• **TASK OBJECTIVE**
Identify and pull out each line of the entries in which "faut" occurs.

(DATA UNDER STUDY Opens)

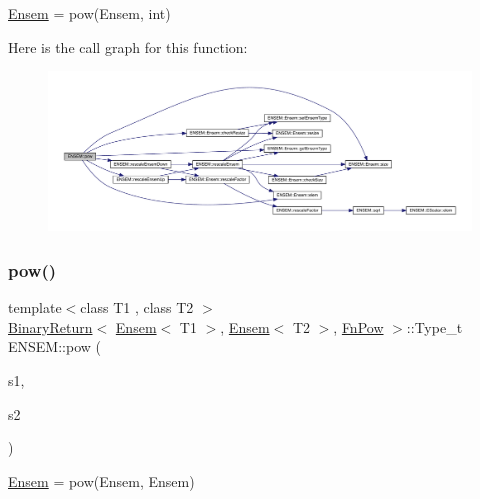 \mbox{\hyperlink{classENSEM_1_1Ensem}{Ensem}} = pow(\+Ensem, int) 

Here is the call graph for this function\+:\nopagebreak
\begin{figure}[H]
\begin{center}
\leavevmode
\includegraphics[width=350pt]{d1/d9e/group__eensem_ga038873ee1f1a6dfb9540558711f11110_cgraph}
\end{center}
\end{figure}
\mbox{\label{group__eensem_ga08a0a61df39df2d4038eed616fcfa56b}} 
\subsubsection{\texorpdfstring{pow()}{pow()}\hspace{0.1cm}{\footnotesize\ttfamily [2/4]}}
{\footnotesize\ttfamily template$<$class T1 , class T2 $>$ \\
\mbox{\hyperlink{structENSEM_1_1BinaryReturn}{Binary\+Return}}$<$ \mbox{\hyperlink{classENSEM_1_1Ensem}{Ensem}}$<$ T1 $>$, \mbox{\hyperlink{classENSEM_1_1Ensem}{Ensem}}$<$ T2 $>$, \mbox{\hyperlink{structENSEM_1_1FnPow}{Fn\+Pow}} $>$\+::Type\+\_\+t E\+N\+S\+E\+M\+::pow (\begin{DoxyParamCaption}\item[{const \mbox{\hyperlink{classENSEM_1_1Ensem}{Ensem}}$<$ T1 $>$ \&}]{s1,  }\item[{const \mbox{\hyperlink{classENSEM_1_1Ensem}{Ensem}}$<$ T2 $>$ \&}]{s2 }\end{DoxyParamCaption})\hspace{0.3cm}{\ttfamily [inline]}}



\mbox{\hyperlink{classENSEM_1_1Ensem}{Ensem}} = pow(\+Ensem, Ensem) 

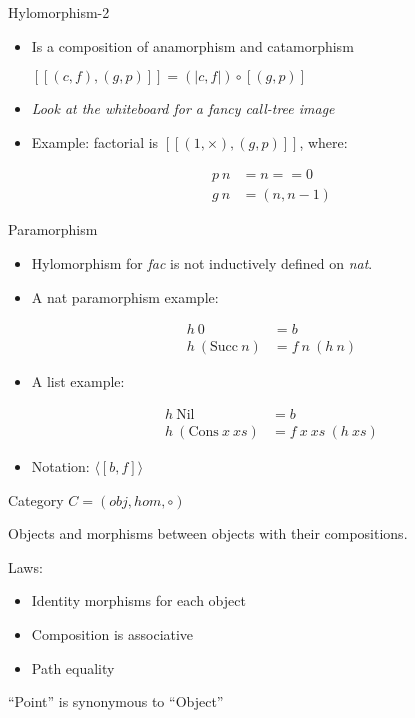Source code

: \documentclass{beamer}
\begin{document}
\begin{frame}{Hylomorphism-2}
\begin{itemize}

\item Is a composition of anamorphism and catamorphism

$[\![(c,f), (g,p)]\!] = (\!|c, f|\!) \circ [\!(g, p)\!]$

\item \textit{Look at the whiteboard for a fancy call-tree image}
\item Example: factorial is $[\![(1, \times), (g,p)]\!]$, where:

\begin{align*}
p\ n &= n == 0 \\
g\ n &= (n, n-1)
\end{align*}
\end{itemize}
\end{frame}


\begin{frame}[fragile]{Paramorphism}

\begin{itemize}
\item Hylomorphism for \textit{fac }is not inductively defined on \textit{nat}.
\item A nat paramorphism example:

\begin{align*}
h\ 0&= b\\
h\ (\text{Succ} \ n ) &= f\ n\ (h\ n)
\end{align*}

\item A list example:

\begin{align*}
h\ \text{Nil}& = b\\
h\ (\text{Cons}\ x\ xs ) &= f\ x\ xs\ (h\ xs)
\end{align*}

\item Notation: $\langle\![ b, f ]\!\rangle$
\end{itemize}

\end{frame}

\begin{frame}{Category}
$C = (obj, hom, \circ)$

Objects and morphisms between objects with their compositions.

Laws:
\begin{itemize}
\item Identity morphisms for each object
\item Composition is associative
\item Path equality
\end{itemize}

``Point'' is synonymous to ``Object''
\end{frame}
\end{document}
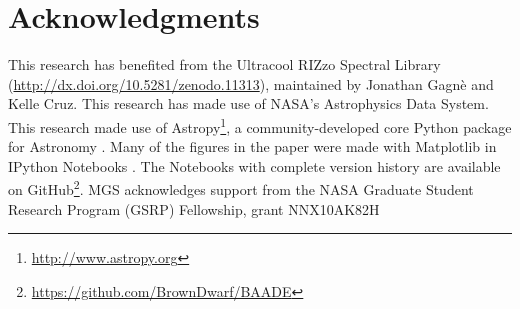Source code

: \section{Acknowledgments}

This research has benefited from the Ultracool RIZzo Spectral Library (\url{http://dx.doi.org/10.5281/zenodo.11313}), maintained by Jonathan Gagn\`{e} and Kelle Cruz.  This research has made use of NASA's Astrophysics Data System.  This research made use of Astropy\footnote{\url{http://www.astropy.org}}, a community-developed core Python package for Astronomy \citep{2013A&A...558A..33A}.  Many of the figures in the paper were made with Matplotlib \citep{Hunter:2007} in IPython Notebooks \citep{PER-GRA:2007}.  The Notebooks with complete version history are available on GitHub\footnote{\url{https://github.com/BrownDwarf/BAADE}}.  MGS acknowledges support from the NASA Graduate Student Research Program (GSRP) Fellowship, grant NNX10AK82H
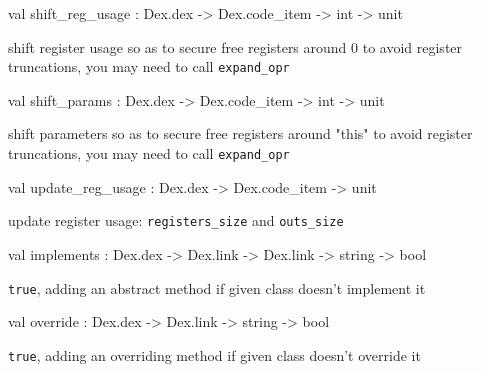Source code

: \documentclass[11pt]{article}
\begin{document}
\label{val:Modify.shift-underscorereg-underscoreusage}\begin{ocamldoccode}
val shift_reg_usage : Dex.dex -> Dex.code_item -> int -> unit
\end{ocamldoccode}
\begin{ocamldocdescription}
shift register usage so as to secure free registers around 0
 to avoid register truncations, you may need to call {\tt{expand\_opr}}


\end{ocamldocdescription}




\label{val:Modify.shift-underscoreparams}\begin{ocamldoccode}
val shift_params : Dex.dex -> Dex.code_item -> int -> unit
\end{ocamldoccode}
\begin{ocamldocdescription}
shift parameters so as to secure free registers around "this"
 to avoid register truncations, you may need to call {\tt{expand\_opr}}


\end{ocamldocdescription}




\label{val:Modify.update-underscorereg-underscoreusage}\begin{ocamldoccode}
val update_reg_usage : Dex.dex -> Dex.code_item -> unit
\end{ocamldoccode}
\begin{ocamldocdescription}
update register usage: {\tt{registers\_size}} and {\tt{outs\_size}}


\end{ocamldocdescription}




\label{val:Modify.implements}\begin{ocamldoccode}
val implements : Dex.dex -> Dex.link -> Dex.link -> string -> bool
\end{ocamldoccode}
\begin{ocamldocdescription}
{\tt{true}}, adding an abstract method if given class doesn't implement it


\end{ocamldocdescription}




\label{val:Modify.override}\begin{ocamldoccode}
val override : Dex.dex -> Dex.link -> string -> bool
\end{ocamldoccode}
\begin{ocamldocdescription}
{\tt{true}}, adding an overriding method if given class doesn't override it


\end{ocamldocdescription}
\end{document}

(DATA UNDER STUDY Closes)
(DATA UNDER STUDY Opens)

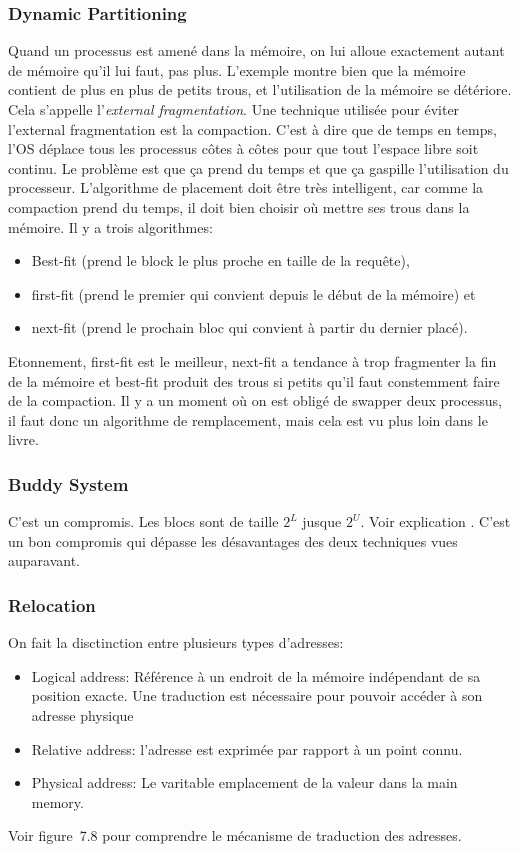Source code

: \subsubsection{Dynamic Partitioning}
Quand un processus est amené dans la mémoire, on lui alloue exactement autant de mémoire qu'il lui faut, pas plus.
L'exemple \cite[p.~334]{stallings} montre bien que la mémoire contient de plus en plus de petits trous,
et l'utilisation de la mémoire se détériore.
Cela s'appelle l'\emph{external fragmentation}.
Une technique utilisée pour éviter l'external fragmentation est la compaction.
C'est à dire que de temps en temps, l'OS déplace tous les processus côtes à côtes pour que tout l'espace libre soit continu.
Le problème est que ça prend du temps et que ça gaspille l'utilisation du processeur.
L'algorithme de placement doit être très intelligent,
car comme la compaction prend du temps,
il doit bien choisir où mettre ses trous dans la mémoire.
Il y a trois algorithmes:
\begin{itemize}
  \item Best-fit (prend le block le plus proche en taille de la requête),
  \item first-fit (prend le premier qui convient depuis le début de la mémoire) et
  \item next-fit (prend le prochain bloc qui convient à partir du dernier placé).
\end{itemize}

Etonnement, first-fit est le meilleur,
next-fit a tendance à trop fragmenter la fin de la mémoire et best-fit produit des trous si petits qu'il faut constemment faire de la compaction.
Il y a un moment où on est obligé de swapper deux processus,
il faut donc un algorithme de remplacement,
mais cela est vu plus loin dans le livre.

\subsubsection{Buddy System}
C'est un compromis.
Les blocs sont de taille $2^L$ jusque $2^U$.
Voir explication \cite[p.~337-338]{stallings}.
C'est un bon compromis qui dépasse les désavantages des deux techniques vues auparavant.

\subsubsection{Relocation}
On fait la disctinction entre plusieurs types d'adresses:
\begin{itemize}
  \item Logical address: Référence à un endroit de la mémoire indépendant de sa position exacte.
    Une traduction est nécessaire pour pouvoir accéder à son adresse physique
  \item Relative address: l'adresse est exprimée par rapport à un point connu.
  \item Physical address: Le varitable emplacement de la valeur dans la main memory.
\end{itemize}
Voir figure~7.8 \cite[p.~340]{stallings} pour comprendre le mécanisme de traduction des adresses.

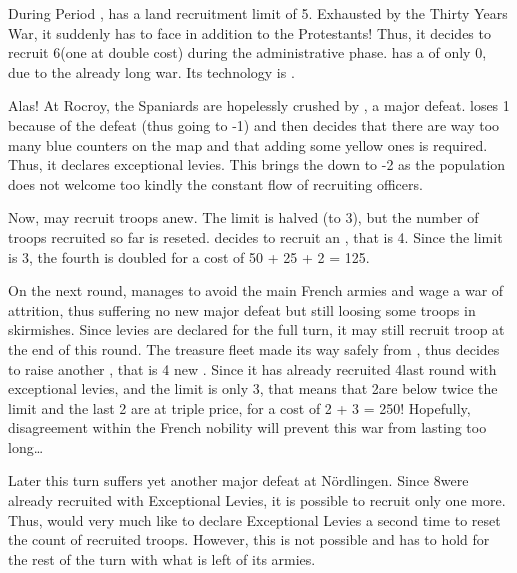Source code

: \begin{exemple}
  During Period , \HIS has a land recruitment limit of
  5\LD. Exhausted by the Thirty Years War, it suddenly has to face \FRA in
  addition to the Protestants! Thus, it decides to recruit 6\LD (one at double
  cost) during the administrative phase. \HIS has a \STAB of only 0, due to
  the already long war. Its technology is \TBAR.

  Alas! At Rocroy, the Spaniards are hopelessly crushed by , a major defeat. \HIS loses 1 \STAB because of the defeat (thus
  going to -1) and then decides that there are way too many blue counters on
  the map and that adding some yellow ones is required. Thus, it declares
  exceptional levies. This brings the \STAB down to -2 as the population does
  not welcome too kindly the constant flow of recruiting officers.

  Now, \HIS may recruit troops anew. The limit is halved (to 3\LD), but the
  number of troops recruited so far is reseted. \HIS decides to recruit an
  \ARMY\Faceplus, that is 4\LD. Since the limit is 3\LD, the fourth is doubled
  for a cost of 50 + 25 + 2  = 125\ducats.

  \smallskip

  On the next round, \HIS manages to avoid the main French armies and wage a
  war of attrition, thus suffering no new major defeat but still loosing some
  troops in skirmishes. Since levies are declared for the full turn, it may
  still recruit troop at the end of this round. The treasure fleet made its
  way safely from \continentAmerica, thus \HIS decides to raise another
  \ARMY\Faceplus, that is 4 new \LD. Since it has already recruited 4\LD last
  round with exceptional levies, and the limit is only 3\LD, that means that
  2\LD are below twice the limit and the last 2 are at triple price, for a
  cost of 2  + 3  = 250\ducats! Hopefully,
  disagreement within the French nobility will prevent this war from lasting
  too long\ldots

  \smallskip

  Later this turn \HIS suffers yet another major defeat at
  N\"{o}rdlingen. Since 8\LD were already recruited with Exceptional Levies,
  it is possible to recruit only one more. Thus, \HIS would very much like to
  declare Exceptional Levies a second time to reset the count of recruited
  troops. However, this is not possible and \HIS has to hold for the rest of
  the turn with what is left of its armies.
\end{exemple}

(DATA UNDER STUDY Closes)

• **SOLUTION FOR THIS TASK**
Quand un processus est amené dans la mémoire, on lui alloue exactement autant de mémoire qu'il lui faut, pas plus.
next-fit a tendance à trop fragmenter la fin de la mémoire et best-fit produit des trous si petits qu'il faut constemment faire de la compaction.
il faut donc un algorithme de remplacement,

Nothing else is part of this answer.